5. Après avoir produit devant le tribunal administratif, à l'appui de sa requête introductive d'instance, un extrait d'acte de naissance n° 34/REG01 de la commune II du district de Bamako établi le 11 avril 2002, Mme B... s'est prévalue, dans un mémoire en réplique enregistré le 22 août 2023, de l'extrait d'acte de naissance n° 291/RG06 de la commune II du district de Bamako, joint lors de sa demande de visa, se référant à un jugement supplétif n° 3041 du 9 mai 2017 rendu par le tribunal de grande instance de Missira de la commune II du district de Bamako. Ce document indique que l'intéressée est née le 31 mars 2002 de l'union de M. B... et de Mme D... C.... En réponse à une demande de levée d'acte sollicitée par les autorités consulaires françaises, l'acte de naissance n° 291 de la commune II du district de Bamako a été produit. Ce document concerne une autre personne, née le 28 février 2017, de l'union de M. E... et de Mme A.... Le ministre soutient en outre que lors de sa naturalisation, le 24 décembre 2020, Mme C..., qui séjourne en France depuis 2003, n'a pas indiqué avoir une fille née en 2002. Dans ces conditions, le ministre de l'intérieur est fondé à soutenir que l'extrait d'acte de naissance n° 291/RG06 transcrivant le jugement supplétif n° 3041 du 9 mai 2017 est entaché d'anomalies remettant en cause la valeur probante la filiation entre Mme B... et Mme C.... Par ailleurs, les quelques éléments produits par Mme B..., consistant notamment en des preuves d'envois d'argent effectués au cours des seules années 2021 et 2022 à son profit mais qui ne mentionnent pas l'identité du titulaire du compte débiteur, ne suffisent pas davantage à établir le lien de filiation allégué par possession d'état. Par suite, le ministre de l'intérieur et des outre-mer est fondé à soutenir que c'est à tort que le tribunal administratif de Nantes s'est fondé sur ces éléments pour annuler la décision de la commission de recours contre les décisions de refus de visa d'entrée en France du 8 juin 2022.

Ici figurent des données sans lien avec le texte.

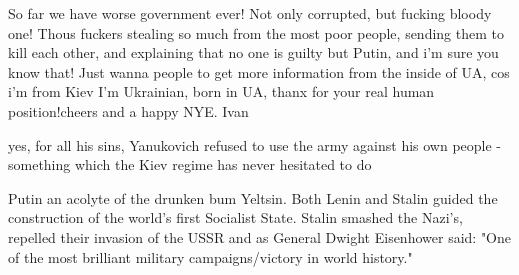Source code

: \begin{itemize}
\begin{itemize}
\end{itemize} %


So far we have worse government ever! Not only corrupted, but fucking bloody
one! Thous fuckers stealing so much from the most poor people, sending them to
kill each other, and explaining that no one is guilty but Putin, and i'm sure
you know that! Just wanna people to get more information from the inside of UA,
cos i'm from Kiev I'm Ukrainian, born in UA, thanx for your real human
position!cheers and a happy NYE. Ivan

\begin{itemize} %

yes, for all his sins, Yanukovich refused to use the army against his own
people - something which the Kiev regime has never hesitated to do



Putin an acolyte of the drunken bum Yeltsin. Both Lenin and Stalin guided the
construction of the world's first Socialist State. Stalin smashed the Nazi's,
repelled their invasion of the USSR and as General Dwight Eisenhower said: "One
of the most brilliant military campaigns/victory in world history."

\end{itemize} %

\end{itemize} %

6. Il appartient alors à la cour, saisie de l'ensemble du litige par l'effet dévolutif de l'appel, d'examiner les autres moyens soulevés par Mme B... devant le tribunal administratif de Nantes.

7. En premier lieu, la décision contestée mentionne les dispositions des articles L. 311-1, R. 311-2 et L. 423-12 du code de l'entrée et du séjour des étrangers et du droit d'asile sur lesquelles elle se fondé. Par ailleurs, ainsi qu'il a été rappelé au point 4 du présent arrêt, elle comporte une motivation en fait. Par suite, le moyen tiré de ce que la décision contestée serait insuffisamment motivée manque en fait et ne peut qu'être écarté.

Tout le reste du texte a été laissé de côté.